> Exercise aim:
In the entries that follow, how many lines include "deviceManagementSettings"? Give the number and nothing else.

> Available data:
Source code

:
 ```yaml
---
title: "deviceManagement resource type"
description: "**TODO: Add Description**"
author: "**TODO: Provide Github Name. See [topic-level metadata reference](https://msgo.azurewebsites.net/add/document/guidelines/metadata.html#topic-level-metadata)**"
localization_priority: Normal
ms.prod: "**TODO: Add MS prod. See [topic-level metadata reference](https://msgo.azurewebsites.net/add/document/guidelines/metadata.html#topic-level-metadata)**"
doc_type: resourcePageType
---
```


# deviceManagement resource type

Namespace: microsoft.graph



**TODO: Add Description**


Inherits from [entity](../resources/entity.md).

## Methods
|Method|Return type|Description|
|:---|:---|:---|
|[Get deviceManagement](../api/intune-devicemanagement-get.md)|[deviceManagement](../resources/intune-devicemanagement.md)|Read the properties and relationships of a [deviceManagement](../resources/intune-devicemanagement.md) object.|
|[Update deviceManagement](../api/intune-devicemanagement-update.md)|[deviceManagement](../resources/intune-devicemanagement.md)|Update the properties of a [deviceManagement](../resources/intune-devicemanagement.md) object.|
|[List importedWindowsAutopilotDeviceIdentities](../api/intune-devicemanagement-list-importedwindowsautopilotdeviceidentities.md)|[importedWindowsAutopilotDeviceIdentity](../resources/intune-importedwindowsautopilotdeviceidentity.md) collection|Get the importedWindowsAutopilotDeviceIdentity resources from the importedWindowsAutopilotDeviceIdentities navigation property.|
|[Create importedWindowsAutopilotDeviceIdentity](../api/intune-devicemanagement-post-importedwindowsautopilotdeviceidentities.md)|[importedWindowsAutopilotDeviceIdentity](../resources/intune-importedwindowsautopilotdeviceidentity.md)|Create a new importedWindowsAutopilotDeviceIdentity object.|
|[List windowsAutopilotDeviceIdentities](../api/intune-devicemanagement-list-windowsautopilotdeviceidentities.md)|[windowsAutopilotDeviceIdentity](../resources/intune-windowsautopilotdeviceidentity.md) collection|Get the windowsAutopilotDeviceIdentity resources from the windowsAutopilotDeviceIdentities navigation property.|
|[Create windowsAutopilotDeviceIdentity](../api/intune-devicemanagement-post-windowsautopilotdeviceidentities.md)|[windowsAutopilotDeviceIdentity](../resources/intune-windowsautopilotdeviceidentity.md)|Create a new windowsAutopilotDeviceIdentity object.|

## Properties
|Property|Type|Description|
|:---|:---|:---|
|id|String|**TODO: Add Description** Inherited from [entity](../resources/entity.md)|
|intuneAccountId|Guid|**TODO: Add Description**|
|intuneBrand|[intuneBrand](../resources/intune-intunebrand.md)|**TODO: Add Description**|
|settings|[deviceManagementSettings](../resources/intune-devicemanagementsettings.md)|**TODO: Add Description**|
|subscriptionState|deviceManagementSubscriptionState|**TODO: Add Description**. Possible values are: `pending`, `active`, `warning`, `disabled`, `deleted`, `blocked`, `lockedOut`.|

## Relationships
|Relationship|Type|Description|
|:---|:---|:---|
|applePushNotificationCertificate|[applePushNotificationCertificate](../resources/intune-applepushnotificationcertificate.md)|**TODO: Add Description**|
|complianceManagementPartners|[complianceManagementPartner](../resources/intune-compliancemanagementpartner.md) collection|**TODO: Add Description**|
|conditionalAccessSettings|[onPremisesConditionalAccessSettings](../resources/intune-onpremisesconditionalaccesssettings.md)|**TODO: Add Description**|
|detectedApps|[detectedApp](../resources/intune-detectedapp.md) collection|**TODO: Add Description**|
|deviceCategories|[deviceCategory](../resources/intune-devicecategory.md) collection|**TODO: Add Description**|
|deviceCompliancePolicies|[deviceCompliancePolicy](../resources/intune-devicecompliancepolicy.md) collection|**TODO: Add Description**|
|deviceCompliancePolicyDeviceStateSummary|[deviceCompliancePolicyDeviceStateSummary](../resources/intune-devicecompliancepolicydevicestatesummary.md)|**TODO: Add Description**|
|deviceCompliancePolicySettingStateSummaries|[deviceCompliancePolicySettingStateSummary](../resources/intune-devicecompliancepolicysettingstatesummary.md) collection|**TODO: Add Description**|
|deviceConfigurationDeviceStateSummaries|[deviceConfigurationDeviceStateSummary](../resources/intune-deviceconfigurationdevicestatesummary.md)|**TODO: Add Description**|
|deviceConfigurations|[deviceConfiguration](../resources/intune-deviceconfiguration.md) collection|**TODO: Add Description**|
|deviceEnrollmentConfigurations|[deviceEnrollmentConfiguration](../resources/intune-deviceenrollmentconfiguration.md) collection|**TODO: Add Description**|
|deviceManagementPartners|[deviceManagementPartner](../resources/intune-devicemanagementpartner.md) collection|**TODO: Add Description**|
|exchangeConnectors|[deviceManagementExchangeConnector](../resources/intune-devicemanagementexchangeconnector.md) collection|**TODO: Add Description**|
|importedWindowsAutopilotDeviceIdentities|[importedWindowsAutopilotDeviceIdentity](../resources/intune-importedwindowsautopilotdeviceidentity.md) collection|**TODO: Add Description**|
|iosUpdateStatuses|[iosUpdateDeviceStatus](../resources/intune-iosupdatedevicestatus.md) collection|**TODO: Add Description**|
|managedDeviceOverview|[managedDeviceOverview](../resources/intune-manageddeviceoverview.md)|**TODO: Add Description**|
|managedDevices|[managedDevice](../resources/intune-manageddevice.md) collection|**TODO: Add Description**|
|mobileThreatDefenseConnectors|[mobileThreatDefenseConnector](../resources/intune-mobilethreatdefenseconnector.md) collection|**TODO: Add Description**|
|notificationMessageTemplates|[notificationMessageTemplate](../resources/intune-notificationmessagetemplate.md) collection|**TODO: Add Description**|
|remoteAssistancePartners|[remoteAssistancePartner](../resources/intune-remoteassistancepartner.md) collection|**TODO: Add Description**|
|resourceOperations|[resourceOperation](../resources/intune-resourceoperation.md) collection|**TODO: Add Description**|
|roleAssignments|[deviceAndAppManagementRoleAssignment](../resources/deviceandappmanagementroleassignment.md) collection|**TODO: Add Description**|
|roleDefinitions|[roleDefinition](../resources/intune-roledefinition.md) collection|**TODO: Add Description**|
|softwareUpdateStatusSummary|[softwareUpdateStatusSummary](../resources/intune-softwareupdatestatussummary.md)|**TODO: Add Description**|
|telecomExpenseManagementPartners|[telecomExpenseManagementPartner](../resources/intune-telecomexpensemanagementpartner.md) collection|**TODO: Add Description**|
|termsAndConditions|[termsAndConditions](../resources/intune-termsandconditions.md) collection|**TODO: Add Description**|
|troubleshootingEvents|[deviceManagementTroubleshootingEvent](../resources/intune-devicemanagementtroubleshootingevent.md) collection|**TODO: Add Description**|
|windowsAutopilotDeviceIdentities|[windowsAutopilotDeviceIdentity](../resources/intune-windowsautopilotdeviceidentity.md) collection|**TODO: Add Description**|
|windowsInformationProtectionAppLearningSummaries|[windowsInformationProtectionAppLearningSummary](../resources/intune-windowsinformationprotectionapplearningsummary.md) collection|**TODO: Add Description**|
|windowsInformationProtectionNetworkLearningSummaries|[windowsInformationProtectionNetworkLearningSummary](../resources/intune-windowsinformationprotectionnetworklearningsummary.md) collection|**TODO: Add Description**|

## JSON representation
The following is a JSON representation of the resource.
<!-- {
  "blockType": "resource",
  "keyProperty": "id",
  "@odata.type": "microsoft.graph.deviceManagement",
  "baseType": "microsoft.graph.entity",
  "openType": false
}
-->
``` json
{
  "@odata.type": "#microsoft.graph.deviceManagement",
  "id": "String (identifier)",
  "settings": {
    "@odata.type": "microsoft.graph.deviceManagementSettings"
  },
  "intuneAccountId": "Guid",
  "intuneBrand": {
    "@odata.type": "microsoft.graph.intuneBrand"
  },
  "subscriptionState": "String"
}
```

> Answer for the task:
2